The warm season is defined as the months from May to September and the variability of warm season surface air temperature (WSAT) over northeastern China (NEC) and its corresponding regional atmospheric circulation are investigated based on monthly average temperature from Climatic Research Unit Version 3.24 and reanalysis data from the NCEP/NCAR dataset for the period of 1980-2014. The results show that there are two major modes of the WSAT over NEC, with the first mode describing a homogeneous structure and the second mode describing a seesaw pattern. These two modes explain 78.2% and 8.6% of the variance, respectively. The first mode exhibits obvious interdecadal variation characteristics with an abrupt shift in the mid-1990s, while the second mode shows both interannual and interdecadal variabilities. The consistent WSAT warming in the whole NEC corresponds to positive 500-hPa geopotential height anomaly and 850-hPa anticyclonic anomaly over NEC, while the seesaw pattern of WSAT over the NEC corresponds to 500-hPa geopotential height anomalies that are opposite in the northern and southern parts of NEC. Further analysis shows that the first mode and its shift in the mid-1990s are closely related with sea surface temperature (SST) anomalies in the Sea of Japan and the Kuroshio extension as well as the Pacific Decadal Oscillation (PDO) and Atlantic Multidecadal Oscillation (AMO).

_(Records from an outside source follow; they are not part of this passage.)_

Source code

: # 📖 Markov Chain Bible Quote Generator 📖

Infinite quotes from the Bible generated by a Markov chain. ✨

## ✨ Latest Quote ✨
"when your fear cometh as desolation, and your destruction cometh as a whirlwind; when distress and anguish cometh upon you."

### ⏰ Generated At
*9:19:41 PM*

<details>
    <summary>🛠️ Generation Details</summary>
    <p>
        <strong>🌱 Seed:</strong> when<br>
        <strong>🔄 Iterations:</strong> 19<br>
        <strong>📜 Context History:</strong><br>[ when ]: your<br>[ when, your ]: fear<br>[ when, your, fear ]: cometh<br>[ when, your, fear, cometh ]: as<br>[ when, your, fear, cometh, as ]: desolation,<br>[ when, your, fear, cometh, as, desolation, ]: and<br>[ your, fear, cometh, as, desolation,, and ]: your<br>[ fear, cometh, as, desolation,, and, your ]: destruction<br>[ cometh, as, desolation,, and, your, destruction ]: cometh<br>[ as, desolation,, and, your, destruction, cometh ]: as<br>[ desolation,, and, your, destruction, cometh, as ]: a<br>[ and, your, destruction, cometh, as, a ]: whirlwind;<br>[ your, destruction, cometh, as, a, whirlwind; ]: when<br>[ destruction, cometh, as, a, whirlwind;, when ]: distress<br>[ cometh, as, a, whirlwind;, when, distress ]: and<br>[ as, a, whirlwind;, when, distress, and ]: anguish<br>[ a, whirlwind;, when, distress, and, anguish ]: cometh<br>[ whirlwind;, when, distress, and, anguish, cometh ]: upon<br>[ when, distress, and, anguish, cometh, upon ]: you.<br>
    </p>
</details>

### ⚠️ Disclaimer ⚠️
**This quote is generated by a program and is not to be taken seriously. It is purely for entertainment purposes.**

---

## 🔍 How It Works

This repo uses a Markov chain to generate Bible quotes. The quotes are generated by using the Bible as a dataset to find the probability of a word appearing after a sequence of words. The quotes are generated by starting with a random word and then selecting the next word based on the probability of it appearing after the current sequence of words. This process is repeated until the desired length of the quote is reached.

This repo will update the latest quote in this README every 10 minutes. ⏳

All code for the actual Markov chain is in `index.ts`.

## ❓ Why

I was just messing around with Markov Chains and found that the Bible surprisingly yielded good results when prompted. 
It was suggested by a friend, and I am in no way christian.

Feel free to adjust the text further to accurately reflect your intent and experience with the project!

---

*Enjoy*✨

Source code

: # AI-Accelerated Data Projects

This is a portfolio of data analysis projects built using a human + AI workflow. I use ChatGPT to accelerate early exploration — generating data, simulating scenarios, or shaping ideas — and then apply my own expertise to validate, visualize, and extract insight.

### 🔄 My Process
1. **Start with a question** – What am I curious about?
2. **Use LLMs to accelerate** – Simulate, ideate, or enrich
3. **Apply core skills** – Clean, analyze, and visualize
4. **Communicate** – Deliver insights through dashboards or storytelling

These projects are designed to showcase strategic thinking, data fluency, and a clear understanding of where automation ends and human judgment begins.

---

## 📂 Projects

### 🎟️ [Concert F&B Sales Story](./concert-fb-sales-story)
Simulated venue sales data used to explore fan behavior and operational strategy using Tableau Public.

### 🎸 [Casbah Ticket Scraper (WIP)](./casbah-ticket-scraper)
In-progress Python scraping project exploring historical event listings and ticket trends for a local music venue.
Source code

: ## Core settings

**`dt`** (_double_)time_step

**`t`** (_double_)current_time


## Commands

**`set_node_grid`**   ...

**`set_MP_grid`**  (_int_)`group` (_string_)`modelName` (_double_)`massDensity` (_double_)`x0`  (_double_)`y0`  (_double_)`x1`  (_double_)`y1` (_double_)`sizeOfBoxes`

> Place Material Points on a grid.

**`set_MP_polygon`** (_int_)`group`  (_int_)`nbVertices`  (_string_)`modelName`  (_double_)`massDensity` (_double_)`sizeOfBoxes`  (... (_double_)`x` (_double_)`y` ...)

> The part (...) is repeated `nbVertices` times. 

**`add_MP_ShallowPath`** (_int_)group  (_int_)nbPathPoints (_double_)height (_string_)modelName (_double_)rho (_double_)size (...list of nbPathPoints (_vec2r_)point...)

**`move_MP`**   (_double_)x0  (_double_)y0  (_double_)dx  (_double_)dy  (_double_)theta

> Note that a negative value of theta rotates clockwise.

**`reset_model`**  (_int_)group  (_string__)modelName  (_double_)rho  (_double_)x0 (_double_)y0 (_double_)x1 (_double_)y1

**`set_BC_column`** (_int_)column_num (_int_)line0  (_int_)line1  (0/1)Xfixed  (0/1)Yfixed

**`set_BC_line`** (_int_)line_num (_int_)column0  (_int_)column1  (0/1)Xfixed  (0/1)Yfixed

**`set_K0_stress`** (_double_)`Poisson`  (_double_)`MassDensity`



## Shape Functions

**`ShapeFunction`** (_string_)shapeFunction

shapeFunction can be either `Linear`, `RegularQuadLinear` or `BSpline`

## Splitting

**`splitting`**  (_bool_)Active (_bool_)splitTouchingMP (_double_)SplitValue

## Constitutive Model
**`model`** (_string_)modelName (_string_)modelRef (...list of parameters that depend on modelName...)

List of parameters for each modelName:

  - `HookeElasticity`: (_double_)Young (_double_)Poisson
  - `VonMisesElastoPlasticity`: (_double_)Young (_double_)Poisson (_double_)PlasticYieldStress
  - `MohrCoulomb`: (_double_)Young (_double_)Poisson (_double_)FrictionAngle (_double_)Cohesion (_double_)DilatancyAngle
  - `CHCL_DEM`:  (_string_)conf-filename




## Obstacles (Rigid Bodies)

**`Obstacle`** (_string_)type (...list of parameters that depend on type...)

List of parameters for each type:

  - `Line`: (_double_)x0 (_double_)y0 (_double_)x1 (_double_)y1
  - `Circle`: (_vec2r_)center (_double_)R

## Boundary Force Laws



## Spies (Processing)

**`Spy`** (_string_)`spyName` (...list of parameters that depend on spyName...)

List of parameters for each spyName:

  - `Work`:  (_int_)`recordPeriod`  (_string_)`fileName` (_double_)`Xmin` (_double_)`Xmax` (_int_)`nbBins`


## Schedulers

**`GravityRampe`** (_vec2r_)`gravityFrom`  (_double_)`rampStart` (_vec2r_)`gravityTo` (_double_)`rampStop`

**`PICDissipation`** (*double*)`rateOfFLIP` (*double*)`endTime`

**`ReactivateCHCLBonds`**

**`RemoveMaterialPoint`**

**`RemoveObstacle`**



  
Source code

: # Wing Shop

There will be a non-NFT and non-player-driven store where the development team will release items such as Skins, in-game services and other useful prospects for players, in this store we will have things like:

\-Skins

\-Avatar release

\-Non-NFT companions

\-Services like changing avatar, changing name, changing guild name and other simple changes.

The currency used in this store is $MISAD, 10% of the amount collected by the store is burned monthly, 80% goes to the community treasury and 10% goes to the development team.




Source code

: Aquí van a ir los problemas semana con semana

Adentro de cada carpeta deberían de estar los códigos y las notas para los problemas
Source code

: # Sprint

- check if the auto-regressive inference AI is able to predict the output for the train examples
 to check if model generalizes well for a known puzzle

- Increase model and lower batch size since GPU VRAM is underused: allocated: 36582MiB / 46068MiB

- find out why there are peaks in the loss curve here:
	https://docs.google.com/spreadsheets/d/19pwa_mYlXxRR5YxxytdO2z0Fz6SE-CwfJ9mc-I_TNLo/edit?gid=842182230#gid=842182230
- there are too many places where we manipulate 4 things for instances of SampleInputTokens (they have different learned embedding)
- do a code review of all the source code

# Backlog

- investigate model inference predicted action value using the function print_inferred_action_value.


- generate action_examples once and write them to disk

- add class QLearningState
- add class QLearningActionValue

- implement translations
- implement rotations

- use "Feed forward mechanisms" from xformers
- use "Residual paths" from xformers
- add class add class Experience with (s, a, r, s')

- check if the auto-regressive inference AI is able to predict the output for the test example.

SST anomalies over the western Pacific to the east of the Philippines, the central North Pacific, the southeastern coast of China, and the North Atlantic near the northeastern North America all have implications for the prediction of WSAT in NEC. The second mode is closely associated with SST anomaly in the Kuroshio Extension, but has no significant relations with global climate indices. Before the abrupt shift in the mid-1990s, the second mode is affected by ENSO events. After that, the impacts of ENSO are not significant.